SEC Indicts Waste Management Founder, Dean Buntrock


LITIGATION RELEASE NO. 17435 / March 26, 2002


RELEASE NO. 1532 / March 26, 2002

Waste Management, Inc. Founder and Five Other Former Top Officers Sued for Massive Earnings Management Fraud

Securities and Exchange Commission v. Dean L. Buntrock, Phillip B. Rooney, James E. Koenig, Thomas C. Hau, Herbert A. Getz, and Bruce D. Tobecksen, Civil Action No. 02C 2180 (Judge Manning) (N.D. Ill. March 26, 2002)

The Securities and Exchange Commission ("Commission") today filed a Complaint charging the founder and five other former top officers of Waste Management, Inc. ("Waste Management" or "Company") with perpetrating a massive financial fraud lasting more than five years. The Commission alleged that, beginning in 1992 and continuing into 1997, defendants engaged in a systematic scheme to falsify and misrepresent Waste Management's financial results and thereby enrich themselves and keep their jobs. The scheme was orchestrated and implemented by Waste Management's most senior officers:

  • Dean L. Buntrock - Waste Management's founder, chairman of the Board of Directors, and chief executive officer during most of the relevant period;
  • Phillip B. Rooney - president and chief operating officer, director, and CEO for a portion of the relevant period;
  • James E. Koenig - executive vice president and chief financial officer;
  • Thomas C. Hau - vice president, corporate controller, and chief accounting officer;
  • Herbert Getz - senior vice president, general counsel, and secretary; and
  • Bruce D. Tobecksen - vice president of finance.

The Commission brought its action in the United States District Court for the Northern District of Illinois. The Complaint alleges that the defendants violated, and aided and abetted violations of, antifraud, reporting, and record-keeping provisions of the federal securities laws. As relief, the Commission seeks final judgments permanently enjoining defendants from further violations of these provisions, ordering disgorgement of defendants' ill-gotten gains plus prejudgment thereon, imposing civil money penalties, and prohibiting defendants from serving as officers or directors of public companies.

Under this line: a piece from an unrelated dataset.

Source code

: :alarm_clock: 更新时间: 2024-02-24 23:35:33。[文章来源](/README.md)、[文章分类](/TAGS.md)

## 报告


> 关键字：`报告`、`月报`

In its Complaint, the Commission alleges the following:

Defendants fraudulently manipulated the Company's financial results to meet predetermined earnings targets. The Company's revenues and profits were not growing fast enough to meet these targets, so defendants instead resorted to improperly eliminating and deferring current period expenses to inflate earnings. They employed a multitude of improper accounting practices to achieve this objective. Among other things, defendants

  • avoided depreciation expenses on their garbage trucks by both assigning unsupported and inflated salvage values and extending their useful lives,
  • assigned arbitrary salvage values to other assets that previously had no salvage value,
  • failed to record expenses for decreases in the value of landfills as they were filled with waste,
  • refused to record expenses necessary to write off the costs of unsuccessful and abandoned landfill development projects,
  • established inflated environmental reserves (liabilities) in connection with acquisitions so that the excess reserves could be used to avoid recording unrelated operating expenses,
  • improperly capitalized a variety of expenses, and
  • failed to establish sufficient reserves (liabilities) to pay for income taxes and other expenses.
  • Defendants' improper accounting practices were centralized at corporate headquarters. Each year, Buntrock, Rooney, and others prepared an annual budget in which they set earnings targets for the upcoming year. During the year, they monitored the Company's actual operating results and compared them to the quarterly targets set in the budget. To reduce expenses and inflate earnings artificially, defendants then primarily used "top-level adjustments" to conform the Company's actual results to the predetermined earnings targets. The inflated earnings of prior periods then became the floor for future manipulations. The consequences, however, created what Hau referred to as a "one-off" problem. To sustain the scheme, earnings fraudulently achieved in one period had to be replaced in the next.

    Defendants concealed their scheme in a variety of ways. They made false and misleading statements about the Company's accounting practices, financial condition, and future prospects in filings with the Commission, reports to shareholders, and press releases. They also used accounting manipulations known as "netting" and "geography" to make reported results appear better than they actually were and avoid scrutiny. Defendants used netting to eliminate approximately $490 million in current period operating expenses and accumulated prior period accounting misstatements by offsetting them against unrelated one-time gains on the sale or exchange of assets. They used geography entries to move tens of millions of dollars between various line items on the Company's income statement to, in Koenig's words, "make the financials look the way we want to show them."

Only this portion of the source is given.